The Mysterious Disappearance Of Cheryl Grimmer Explained

In Australia, January is the heart of summer, and people go to the beach. On January 12, 1970, the Grimmer family did just that — but soon found themselves the subject of one of Australia's most heartbreaking missing person cases. It was made all the sadder by the fact that the missing person in question was Cheryl Grimmer, the family's 3-year-old daughter.

As Cheryl's brother told the Daily Mail, the outing to Fairy Meadow Beach, New South Wales over 50 years ago started as a normal family trip. After a few hours of fun, the wind picked up and the Grimmers decided to go home. Cheryl's brother Ricki, aged 7, accompanied her to the women's changing rooms but when it was time to leave, she refused to come out. Ricki remembers her giggling at the changing room door. He turned away to find his mother, hoping she could extract the toddler, but when he came back, Cheryl was gone. No one was in the changing room. As people saw Mrs. Grimmer in distress, they pored over the beach, calling Cheryl's name and looking in every conceivable hiding spot. It was a mother's nightmare come true: the 3-year-old girl had vanished.

An uncertain confession

According to a BBC investigation, a man confessed to the murder of Cheryl Grimmer a year after the girl's disappearance. The man, known only by the police codename Mercury Mercury for legal reasons, told investigators that he'd murdered the child, disposed of her body, and burned her clothes (via the Daily Mail). He was 16 years old at the time of the incident.

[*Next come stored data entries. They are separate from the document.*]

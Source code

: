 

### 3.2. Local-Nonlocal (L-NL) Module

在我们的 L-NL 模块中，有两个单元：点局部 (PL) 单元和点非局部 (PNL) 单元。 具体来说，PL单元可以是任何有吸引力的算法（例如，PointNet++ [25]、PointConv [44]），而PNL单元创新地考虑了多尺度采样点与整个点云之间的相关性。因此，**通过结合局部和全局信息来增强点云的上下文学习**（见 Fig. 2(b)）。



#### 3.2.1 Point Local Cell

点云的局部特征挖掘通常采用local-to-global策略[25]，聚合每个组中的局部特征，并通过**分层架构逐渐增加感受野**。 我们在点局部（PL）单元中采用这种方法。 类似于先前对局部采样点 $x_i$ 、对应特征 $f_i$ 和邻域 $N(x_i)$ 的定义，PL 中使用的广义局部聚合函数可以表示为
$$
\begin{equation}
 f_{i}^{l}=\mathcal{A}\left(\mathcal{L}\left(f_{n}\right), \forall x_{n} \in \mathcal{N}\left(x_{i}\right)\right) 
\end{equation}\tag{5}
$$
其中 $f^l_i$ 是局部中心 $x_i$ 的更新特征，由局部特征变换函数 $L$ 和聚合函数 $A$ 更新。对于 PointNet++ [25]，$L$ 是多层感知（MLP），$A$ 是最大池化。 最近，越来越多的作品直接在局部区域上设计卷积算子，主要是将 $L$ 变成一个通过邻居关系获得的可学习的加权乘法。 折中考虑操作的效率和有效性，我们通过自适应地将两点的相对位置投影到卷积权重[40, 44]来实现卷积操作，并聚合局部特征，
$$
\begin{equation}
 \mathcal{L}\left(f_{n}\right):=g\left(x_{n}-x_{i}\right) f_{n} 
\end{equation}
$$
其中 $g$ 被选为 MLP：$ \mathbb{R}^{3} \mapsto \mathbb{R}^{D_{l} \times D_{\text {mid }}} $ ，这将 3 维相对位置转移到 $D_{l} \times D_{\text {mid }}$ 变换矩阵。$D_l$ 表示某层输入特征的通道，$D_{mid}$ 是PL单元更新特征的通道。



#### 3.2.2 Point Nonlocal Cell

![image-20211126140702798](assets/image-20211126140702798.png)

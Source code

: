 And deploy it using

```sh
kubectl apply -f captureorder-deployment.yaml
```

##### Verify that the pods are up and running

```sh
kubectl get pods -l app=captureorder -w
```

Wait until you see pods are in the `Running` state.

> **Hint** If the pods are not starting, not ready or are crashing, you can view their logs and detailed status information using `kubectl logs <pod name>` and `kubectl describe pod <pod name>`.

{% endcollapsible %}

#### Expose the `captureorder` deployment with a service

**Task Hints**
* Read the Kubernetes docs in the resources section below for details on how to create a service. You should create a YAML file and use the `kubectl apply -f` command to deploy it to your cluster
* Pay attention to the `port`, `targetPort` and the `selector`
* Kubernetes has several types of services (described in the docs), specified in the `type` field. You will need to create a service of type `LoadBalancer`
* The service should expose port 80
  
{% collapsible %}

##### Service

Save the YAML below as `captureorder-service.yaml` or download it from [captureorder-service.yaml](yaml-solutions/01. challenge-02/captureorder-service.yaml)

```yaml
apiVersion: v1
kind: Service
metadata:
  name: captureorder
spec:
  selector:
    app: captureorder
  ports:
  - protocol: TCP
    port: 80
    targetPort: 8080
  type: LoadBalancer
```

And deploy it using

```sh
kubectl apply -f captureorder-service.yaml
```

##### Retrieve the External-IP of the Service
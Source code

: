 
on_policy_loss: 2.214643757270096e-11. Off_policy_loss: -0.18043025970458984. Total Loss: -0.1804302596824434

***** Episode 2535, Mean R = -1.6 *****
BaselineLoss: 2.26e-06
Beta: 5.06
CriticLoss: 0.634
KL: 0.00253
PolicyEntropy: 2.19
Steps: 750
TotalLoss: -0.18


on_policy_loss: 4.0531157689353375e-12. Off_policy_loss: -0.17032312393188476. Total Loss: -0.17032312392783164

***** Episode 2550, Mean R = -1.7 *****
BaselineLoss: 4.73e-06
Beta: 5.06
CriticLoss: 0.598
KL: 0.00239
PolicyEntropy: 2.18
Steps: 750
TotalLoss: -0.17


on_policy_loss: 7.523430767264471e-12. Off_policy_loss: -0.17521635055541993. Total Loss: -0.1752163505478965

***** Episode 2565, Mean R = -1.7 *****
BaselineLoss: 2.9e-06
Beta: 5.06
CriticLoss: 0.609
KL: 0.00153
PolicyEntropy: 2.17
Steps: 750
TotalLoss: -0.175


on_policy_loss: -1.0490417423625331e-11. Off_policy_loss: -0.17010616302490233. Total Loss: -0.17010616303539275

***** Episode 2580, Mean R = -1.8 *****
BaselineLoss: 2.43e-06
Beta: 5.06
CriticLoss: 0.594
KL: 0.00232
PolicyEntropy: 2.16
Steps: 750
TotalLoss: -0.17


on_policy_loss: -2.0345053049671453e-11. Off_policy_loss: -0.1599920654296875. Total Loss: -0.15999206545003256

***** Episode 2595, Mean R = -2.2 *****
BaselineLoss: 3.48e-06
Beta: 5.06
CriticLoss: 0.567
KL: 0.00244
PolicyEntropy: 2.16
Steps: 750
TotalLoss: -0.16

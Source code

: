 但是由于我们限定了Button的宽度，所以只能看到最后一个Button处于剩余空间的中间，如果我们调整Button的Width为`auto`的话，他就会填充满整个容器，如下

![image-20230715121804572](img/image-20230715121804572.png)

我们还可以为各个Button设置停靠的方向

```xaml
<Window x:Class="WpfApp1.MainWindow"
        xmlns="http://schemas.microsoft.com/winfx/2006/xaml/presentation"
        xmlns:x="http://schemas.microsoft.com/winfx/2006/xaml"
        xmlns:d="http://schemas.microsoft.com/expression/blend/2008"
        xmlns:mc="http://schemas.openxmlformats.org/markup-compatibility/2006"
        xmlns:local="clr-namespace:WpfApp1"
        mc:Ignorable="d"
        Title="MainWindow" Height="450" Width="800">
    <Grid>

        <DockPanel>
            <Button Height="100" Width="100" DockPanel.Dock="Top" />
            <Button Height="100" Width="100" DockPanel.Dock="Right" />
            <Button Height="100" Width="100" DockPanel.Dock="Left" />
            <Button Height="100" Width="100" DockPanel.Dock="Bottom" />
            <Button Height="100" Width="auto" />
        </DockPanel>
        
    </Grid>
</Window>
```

However, when investigators returned to Mercury Mercury's file in 2017, he changed his statement, claiming he'd invented the original story. In the meantime, a coroner had pronounced Cheryl officially dead, and the government of New South Wales had offered several thousand Australian dollars for any information related to the case. In 2017, this sum was raised to $1 million (AUD). The Grimmer family, particularly brother Ricki, have lived with the guilt and distress of their sister's presumed kidnapping and murder for half a century.

"I will never forgive myself" for leaving Cheryl out of his sight, Ricki told the BBC. He has admitted to problems with alcohol over the decades related to his guilt. But whether Ricki and his family will find closure, or whether, like the family of Madeleine McCann, they will have to content themselves with theories, remains an open question.